Prompt: Going through the data below, find how many lines include the word "pictures", and reply with that number alone.

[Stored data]
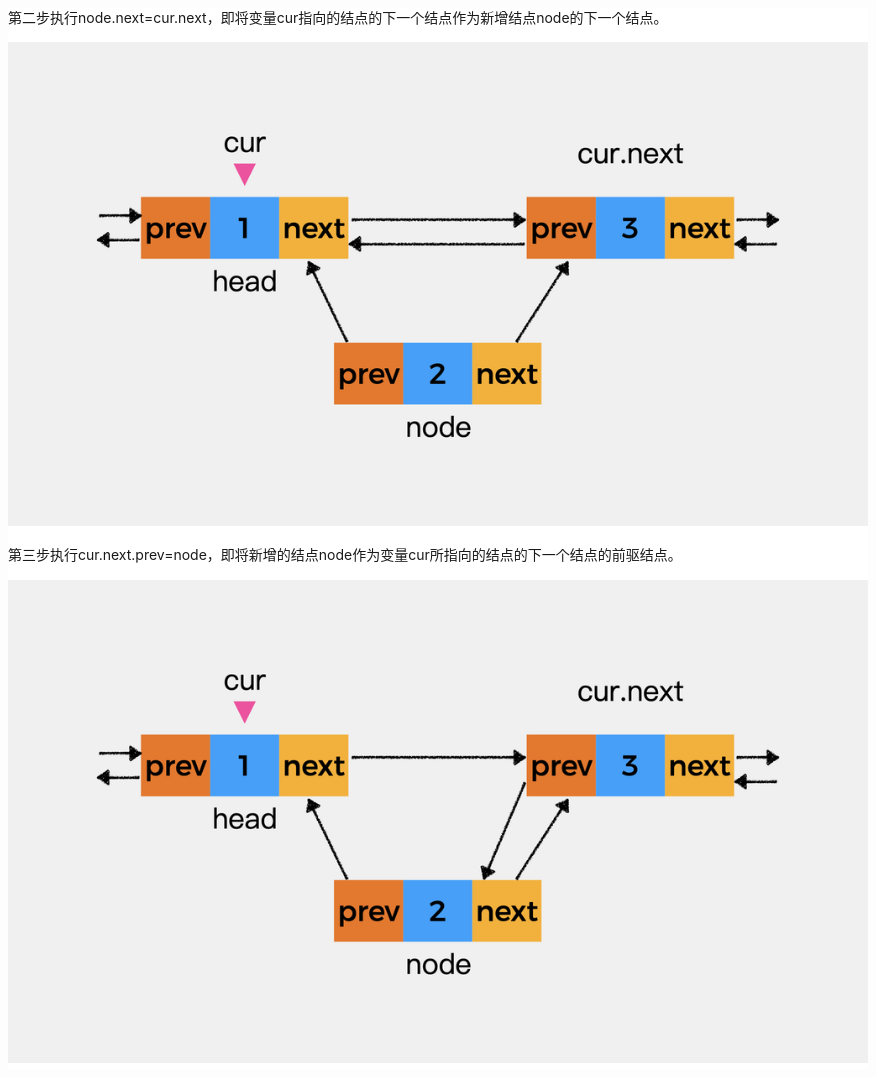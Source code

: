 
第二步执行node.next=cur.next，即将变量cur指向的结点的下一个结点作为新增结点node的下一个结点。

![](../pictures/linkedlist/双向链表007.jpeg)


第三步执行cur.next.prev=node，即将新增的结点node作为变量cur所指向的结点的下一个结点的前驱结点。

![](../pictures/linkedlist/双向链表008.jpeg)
* * *
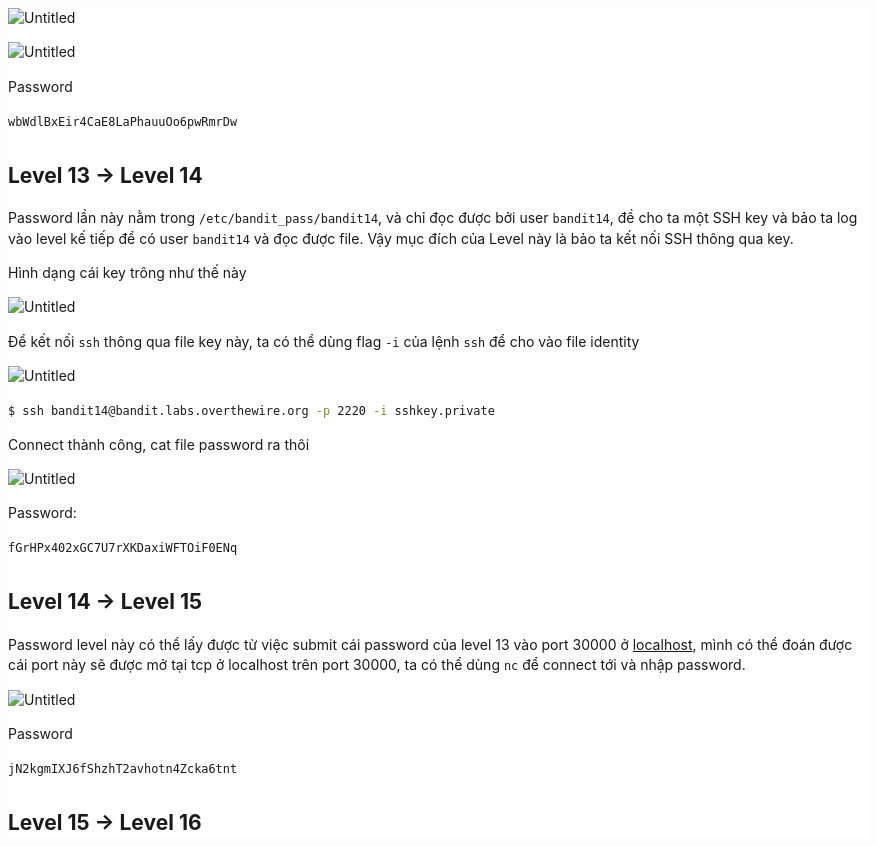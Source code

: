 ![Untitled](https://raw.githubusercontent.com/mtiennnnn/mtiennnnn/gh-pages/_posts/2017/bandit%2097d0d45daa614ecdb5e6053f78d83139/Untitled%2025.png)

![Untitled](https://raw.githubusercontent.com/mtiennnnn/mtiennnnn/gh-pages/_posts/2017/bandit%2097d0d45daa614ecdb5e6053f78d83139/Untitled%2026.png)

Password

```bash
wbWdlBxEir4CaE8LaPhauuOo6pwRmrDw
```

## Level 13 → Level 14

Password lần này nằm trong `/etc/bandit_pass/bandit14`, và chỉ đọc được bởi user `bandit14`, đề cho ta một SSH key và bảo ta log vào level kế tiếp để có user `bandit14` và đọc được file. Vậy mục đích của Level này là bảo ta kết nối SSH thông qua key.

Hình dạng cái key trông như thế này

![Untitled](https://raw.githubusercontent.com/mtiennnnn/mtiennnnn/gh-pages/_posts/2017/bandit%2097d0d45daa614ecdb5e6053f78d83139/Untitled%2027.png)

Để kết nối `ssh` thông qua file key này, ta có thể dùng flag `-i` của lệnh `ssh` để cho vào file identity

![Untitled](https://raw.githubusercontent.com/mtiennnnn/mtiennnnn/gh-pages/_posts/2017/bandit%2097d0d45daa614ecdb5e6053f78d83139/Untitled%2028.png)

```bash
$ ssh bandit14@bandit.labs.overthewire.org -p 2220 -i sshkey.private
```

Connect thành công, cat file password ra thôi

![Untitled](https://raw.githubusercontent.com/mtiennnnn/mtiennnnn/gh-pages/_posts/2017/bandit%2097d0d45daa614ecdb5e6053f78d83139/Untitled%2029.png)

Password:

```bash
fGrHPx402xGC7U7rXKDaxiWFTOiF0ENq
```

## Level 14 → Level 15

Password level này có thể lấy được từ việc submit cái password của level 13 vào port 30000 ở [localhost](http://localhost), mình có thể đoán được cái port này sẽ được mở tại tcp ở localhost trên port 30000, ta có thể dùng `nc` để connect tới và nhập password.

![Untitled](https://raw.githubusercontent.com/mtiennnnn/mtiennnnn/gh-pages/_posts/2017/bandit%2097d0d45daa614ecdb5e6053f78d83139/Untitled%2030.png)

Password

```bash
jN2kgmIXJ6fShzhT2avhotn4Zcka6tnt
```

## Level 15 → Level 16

Result for this exercise: 2